As far as I know this cannot be made to work in the manner you show so long as the Orderless property of Times remains, because this property is applied before pattern rules are applied.

You can of course do things such as Blocking Times but I cannot think of a way to get (automatically) the behavior you desire without bad side effects.


What you want to do is tricky. You are mixing two things:

  1. You want noncommutative products based on upvalues of the symbols involved;
  2. You want to be able to replace the symbols by matrices.

Both can be achieved with NCAlgebra. The latest distribution is available from:


The example from one of your comments in NCAlgebra would look like this:

<< NC`
<< NCAlgebra`
f[a_, b_] := a + b - b^2 - b ** a

Because a and b are noncommutative by default,

f[a, b]

results in

a + b - b ** a - b ** b


f[A, b]

results in

A + b - A b - b ** b

The second ** gets downgraded to a regular Times because A is commutative.

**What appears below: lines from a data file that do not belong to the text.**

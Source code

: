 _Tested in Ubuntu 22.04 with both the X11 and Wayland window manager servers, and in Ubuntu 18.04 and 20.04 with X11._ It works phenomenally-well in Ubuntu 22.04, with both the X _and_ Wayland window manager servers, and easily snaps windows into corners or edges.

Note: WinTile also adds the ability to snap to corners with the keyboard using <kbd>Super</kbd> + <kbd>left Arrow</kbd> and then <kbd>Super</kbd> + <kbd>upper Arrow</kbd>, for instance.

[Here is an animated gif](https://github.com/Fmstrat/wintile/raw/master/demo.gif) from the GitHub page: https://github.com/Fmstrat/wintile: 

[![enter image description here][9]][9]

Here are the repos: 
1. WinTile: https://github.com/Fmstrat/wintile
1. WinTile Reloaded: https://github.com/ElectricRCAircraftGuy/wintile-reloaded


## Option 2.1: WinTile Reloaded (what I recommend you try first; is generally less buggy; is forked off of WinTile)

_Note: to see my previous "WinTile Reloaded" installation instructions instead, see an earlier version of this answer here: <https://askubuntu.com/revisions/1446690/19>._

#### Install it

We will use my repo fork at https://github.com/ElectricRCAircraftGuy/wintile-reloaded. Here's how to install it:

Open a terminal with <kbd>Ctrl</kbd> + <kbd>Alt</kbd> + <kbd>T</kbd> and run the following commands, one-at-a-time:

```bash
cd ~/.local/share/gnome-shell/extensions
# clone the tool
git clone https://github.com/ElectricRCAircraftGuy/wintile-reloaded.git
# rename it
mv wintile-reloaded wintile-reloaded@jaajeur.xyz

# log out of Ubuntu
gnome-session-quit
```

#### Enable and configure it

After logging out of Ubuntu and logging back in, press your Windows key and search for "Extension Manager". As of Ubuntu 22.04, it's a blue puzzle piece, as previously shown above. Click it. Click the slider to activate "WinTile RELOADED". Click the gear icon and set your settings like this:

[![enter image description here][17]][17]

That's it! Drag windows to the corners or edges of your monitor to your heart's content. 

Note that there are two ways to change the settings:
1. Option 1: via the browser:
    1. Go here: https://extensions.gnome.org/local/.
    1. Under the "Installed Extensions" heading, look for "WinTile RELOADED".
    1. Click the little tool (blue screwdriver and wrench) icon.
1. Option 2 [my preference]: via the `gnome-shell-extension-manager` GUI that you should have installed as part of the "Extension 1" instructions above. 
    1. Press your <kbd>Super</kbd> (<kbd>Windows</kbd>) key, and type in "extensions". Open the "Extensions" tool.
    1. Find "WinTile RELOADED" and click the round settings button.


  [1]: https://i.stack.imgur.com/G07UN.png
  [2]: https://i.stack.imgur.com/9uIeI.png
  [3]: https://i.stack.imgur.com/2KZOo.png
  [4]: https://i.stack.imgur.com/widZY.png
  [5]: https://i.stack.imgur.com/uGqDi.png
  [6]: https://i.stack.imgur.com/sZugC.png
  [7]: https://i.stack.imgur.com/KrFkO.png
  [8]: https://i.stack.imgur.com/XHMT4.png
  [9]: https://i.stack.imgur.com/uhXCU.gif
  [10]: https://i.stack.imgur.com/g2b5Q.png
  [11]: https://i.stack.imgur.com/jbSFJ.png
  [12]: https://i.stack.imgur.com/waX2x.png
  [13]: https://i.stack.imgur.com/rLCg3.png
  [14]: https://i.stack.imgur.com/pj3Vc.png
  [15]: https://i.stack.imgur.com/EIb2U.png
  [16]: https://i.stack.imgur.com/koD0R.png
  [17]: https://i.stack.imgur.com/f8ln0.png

This accomplishes task 1.

The task 2. is more subtle. If you want to substitute a and b for matrices you can use NCMatrixReplaceAll. For example:

AA = {{1, 2}, {3, 4}}
BB = {{-1, 0}, {1, 2}}


NCMatrixReplaceAll[f[a, b], {a -> AA, b -> BB}]

would result in

{{0, 4}, {-4, -8}}

which is what you get out of AA + BB - BB.BB - BB.AA, as you might expect. Note that the regular RepleceAll (\.) will fail because of the way Mathematica mixes Lists with other expressions when Plus is involved. This is why f[AA,BB] would also fail.

NCMatrixReplaceAll also works with matrices that have noncommutative entries. For example:

AA = {{1, d}, {c, 4}}
BB = {{a, b}, {1, d}}
NCMatrixReplaceAll[f[a, b], {a -> AA, b -> BB}]


{{1 - b - a ** a - b ** c, -3 b + d - a ** b - a ** d - b ** d}, {-a + c - d - d ** c, 4 - b - 4 d - d ** d}}

which is what you would obtain from AA + BB - NCDot[BB, BB] - NCDot[BB, AA].